EXERCISE: In full and exactly, please return the records, but keep out the pictures.

EXTRACTED MATERIAL:
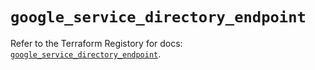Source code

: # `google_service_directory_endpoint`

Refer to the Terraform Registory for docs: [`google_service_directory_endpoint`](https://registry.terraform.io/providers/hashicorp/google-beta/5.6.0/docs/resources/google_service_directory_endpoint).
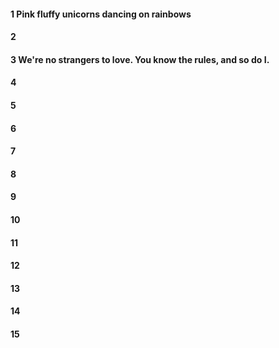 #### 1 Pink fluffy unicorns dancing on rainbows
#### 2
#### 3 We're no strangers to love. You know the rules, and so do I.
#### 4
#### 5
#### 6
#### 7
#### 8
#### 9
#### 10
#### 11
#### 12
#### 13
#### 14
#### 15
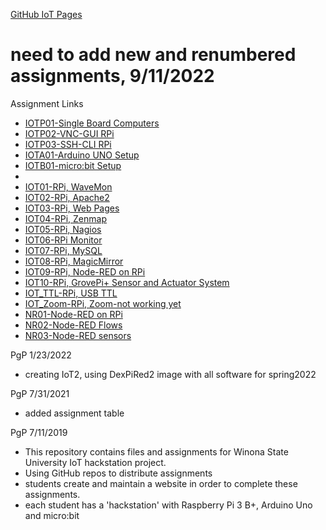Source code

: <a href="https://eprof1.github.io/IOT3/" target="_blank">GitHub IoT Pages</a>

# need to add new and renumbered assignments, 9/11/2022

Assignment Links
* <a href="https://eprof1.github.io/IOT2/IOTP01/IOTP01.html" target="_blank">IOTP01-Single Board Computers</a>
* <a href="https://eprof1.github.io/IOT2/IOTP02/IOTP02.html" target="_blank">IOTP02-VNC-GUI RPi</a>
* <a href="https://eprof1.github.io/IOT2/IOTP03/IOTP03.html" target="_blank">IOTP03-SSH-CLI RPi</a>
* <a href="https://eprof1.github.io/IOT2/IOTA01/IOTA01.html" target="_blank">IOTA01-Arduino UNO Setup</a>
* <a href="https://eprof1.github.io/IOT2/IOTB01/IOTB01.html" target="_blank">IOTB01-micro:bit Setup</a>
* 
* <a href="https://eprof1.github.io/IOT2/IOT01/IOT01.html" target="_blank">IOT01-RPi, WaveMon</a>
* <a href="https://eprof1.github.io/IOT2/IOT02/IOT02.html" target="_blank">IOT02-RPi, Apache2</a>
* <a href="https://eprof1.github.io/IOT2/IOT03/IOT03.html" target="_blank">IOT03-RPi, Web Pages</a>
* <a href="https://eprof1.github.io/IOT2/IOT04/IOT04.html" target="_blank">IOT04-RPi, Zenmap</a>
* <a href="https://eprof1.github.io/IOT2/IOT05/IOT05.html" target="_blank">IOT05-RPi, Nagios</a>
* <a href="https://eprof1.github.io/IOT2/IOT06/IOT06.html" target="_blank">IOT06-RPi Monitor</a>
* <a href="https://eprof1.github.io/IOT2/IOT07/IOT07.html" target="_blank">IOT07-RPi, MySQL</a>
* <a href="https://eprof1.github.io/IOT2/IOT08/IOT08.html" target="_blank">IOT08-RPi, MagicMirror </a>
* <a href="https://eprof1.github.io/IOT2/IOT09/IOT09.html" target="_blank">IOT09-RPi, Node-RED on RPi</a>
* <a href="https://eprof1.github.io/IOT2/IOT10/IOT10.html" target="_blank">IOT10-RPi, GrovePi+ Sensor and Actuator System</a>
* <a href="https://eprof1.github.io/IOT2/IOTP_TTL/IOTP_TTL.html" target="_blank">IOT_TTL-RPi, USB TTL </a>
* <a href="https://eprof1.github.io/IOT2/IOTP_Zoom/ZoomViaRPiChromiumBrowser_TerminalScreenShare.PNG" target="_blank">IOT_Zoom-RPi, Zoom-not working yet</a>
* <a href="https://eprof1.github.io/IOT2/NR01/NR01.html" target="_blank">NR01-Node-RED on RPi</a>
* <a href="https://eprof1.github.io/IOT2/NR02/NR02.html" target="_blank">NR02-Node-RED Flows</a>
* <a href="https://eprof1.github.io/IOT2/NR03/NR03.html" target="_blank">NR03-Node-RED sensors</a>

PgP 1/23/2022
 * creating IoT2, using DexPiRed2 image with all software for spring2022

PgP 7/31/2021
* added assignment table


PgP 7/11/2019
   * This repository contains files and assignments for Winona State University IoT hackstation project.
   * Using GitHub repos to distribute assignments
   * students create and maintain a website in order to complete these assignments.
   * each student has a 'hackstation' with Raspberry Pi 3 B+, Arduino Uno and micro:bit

RESULT OF THE TASK:
Source code

: # `google_service_directory_endpoint`

Refer to the Terraform Registory for docs: [`google_service_directory_endpoint`](https://registry.terraform.io/providers/hashicorp/google-beta/5.6.0/docs/resources/google_service_directory_endpoint).
 #### 1 Pink fluffy unicorns dancing on rainbows
#### 2
#### 3 We're no strangers to love. You know the rules, and so do I.
#### 4
#### 5
#### 6
#### 7
#### 8
#### 9
#### 10
#### 11
#### 12
#### 13
#### 14
#### 15
Source code

: <a href="https://eprof1.github.io/IOT3/" target="_blank">GitHub IoT Pages</a>

# need to add new and renumbered assignments, 9/11/2022

Assignment Links
* <a href="https://eprof1.github.io/IOT2/IOTP01/IOTP01.html" target="_blank">IOTP01-Single Board Computers</a>
* <a href="https://eprof1.github.io/IOT2/IOTP02/IOTP02.html" target="_blank">IOTP02-VNC-GUI RPi</a>
* <a href="https://eprof1.github.io/IOT2/IOTP03/IOTP03.html" target="_blank">IOTP03-SSH-CLI RPi</a>
* <a href="https://eprof1.github.io/IOT2/IOTA01/IOTA01.html" target="_blank">IOTA01-Arduino UNO Setup</a>
* <a href="https://eprof1.github.io/IOT2/IOTB01/IOTB01.html" target="_blank">IOTB01-micro:bit Setup</a>
* 
* <a href="https://eprof1.github.io/IOT2/IOT01/IOT01.html" target="_blank">IOT01-RPi, WaveMon</a>
* <a href="https://eprof1.github.io/IOT2/IOT02/IOT02.html" target="_blank">IOT02-RPi, Apache2</a>
* <a href="https://eprof1.github.io/IOT2/IOT03/IOT03.html" target="_blank">IOT03-RPi, Web Pages</a>
* <a href="https://eprof1.github.io/IOT2/IOT04/IOT04.html" target="_blank">IOT04-RPi, Zenmap</a>
* <a href="https://eprof1.github.io/IOT2/IOT05/IOT05.html" target="_blank">IOT05-RPi, Nagios</a>
* <a href="https://eprof1.github.io/IOT2/IOT06/IOT06.html" target="_blank">IOT06-RPi Monitor</a>
* <a href="https://eprof1.github.io/IOT2/IOT07/IOT07.html" target="_blank">IOT07-RPi, MySQL</a>
* <a href="https://eprof1.github.io/IOT2/IOT08/IOT08.html" target="_blank">IOT08-RPi, MagicMirror </a>
* <a href="https://eprof1.github.io/IOT2/IOT09/IOT09.html" target="_blank">IOT09-RPi, Node-RED on RPi</a>
* <a href="https://eprof1.github.io/IOT2/IOT10/IOT10.html" target="_blank">IOT10-RPi, GrovePi+ Sensor and Actuator System</a>
* <a href="https://eprof1.github.io/IOT2/IOTP_TTL/IOTP_TTL.html" target="_blank">IOT_TTL-RPi, USB TTL </a>
* <a href="https://eprof1.github.io/IOT2/IOTP_Zoom/ZoomViaRPiChromiumBrowser_TerminalScreenShare.PNG" target="_blank">IOT_Zoom-RPi, Zoom-not working yet</a>
* <a href="https://eprof1.github.io/IOT2/NR01/NR01.html" target="_blank">NR01-Node-RED on RPi</a>
* <a href="https://eprof1.github.io/IOT2/NR02/NR02.html" target="_blank">NR02-Node-RED Flows</a>
* <a href="https://eprof1.github.io/IOT2/NR03/NR03.html" target="_blank">NR03-Node-RED sensors</a>

PgP 1/23/2022
 * creating IoT2, using DexPiRed2 image with all software for spring2022

PgP 7/31/2021
* added assignment table


PgP 7/11/2019
   * This repository contains files and assignments for Winona State University IoT hackstation project.
   * Using GitHub repos to distribute assignments
   * students create and maintain a website in order to complete these assignments.
   * each student has a 'hackstation' with Raspberry Pi 3 B+, Arduino Uno and micro:bit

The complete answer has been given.